Thanks for your insight! I’ll add some of these details to the issue tracker. Keep an eye on UE-326827 for fixes for these issues in an upcoming release.

Thanks!

-Jamie

Thanks for your detail answer.

I looked at the code a bit more and tried to fix it in the way I think it should manage the sections and polygon group ids in the source data. We are going to try the modded version for some time.

In FStaticMeshBuilder::Build instead of using GetMaterialIndexFromImportedMaterialSlotName path we simply bind the sections to slots by applying to the generated lod sections the same material slot of the source lod sections by matching polygon group id:

int32 LodSectionIndex = 0;
for (const FPolygonGroupID LodPolygonGroupID : MeshDescriptions[LodIndex].PolygonGroups().GetElementIDs())
{
				bool bSectionInfoSet = false;
 
				int32 BaseLodSectionIndex = 0;
				for (const FPolygonGroupID BaseLodPolygonGroupID : MeshDescriptions[BaseReduceLodIndex].PolygonGroups().GetElementIDs())
				{
					if (LodPolygonGroupID == BaseLodPolygonGroupID)
					{
						//Copy the base sectionInfoMap
						FMeshSectionInfo SectionInfo = StaticMesh->GetSectionInfoMap().Get(BaseReduceLodIndex, BaseLodSectionIndex);
						FMeshSectionInfo OriginalSectionInfo = StaticMesh->GetOriginalSectionInfoMap().Get(BaseReduceLodIndex, BaseLodSectionIndex);
						StaticMesh->GetSectionInfoMap().Set(LodIndex, LodSectionIndex, SectionInfo);
						StaticMesh->GetOriginalSectionInfoMap().Set(LodIndex, LodSectionIndex, OriginalSectionInfo);
						bSectionInfoSet = true;
						break;
					}
					BaseLodSectionIndex++;
				}
 
				ensureAlways(bSectionInfoSet);
				LodSectionIndex++;
}

So we had to be certain that reduction code does not mess you those.
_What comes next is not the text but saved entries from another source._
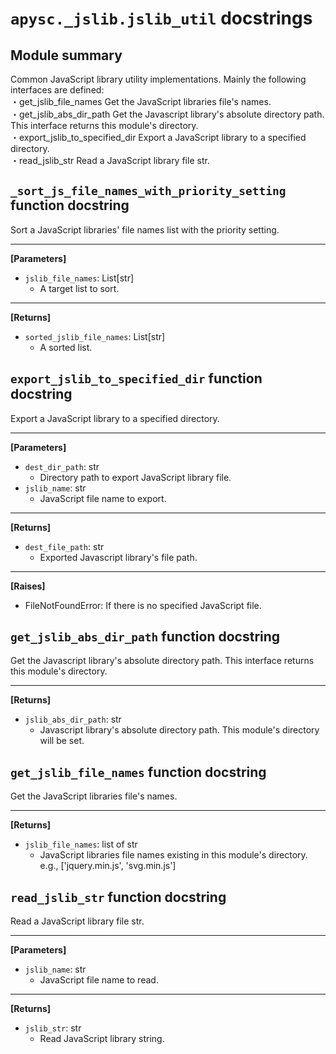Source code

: # `apysc._jslib.jslib_util` docstrings

## Module summary

Common JavaScript library utility implementations. Mainly the following interfaces are defined: <br>・get_jslib_file_names Get the JavaScript libraries file's names. <br>・get_jslib_abs_dir_path Get the Javascript library's absolute directory path. This interface returns this module's directory. <br>・export_jslib_to_specified_dir Export a JavaScript library to a specified directory. <br>・read_jslib_str Read a JavaScript library file str.

## `_sort_js_file_names_with_priority_setting` function docstring

Sort a JavaScript libraries' file names list with the priority setting.<hr>

**[Parameters]**

- `jslib_file_names`: List[str]
  - A target list to sort.

<hr>

**[Returns]**

- `sorted_jslib_file_names`: List[str]
  - A sorted list.

## `export_jslib_to_specified_dir` function docstring

Export a JavaScript library to a specified directory.<hr>

**[Parameters]**

- `dest_dir_path`: str
  - Directory path to export JavaScript library file.
- `jslib_name`: str
  - JavaScript file name to export.

<hr>

**[Returns]**

- `dest_file_path`: str
  - Exported Javascript library's file path.

<hr>

**[Raises]**

- FileNotFoundError: If there is no specified JavaScript file.

## `get_jslib_abs_dir_path` function docstring

Get the Javascript library's absolute directory path. This interface returns this module's directory.<hr>

**[Returns]**

- `jslib_abs_dir_path`: str
  - Javascript library's absolute directory path. This module's directory will be set.

## `get_jslib_file_names` function docstring

Get the JavaScript libraries file's names.<hr>

**[Returns]**

- `jslib_file_names`: list of str
  - JavaScript libraries file names existing in this module's directory. e.g., ['jquery.min.js', 'svg.min.js']

## `read_jslib_str` function docstring

Read a JavaScript library file str.<hr>

**[Parameters]**

- `jslib_name`: str
  - JavaScript file name to read.

<hr>

**[Returns]**

- `jslib_str`: str
  - Read JavaScript library string.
In QuadricMeshReduction.cpp we changed the “Fill the PolygonGroups from the InMesh” loop to be the only code to manage polygon group ids:

//Fill the PolygonGroups from the InMesh
for (const FPolygonGroupID PolygonGroupID : InMesh.PolygonGroups().GetElementIDs())
{
	OutReducedMesh.CreatePolygonGroupWithID(PolygonGroupID);
	OutPolygonGroupMaterialNames[PolygonGroupID] = InPolygonGroupMaterialNames[PolygonGroupID];
 
	{
		// Copy all attributes from the base polygon group to the new polygon group
		InMesh.PolygonGroupAttributes().ForEach(
			[&OutReducedMesh, PolygonGroupID](const FName Name, const auto ArrayRef)
			{
				for (int32 Index = 0; Index < ArrayRef.GetNumChannels(); ++Index)
				{
					// Only copy shared attribute values, since input mesh description can differ from output mesh description
					const auto& Value = ArrayRef.Get(PolygonGroupID, Index);
					if (OutReducedMesh.PolygonGroupAttributes().HasAttribute(Name))
					{
						OutReducedMesh.PolygonGroupAttributes().SetAttribute(PolygonGroupID, Name, Index, Value);
					}
}
			}
		);
	}
}

so the following “// material index” if/else block is much simpler:

FPolygonGroupID MaterialPolygonGroupID = FPolygonGroupID(MaterialIndexes[TriangleIndex]); this works because MaterialIndexes are not really indices, but just polygon group ids casted to int (in the previous “MaterialIndexes.Add( PolygonGroupID.GetValue() );”).

This seems to fix all our problems. This works on static meshes without proper impoterted material names too.

I will create the pull request as soon as possible.

Just an additional warning in the mean time: the same bugs are in the skeletal mesh lod material management, even if the code seems pretty different.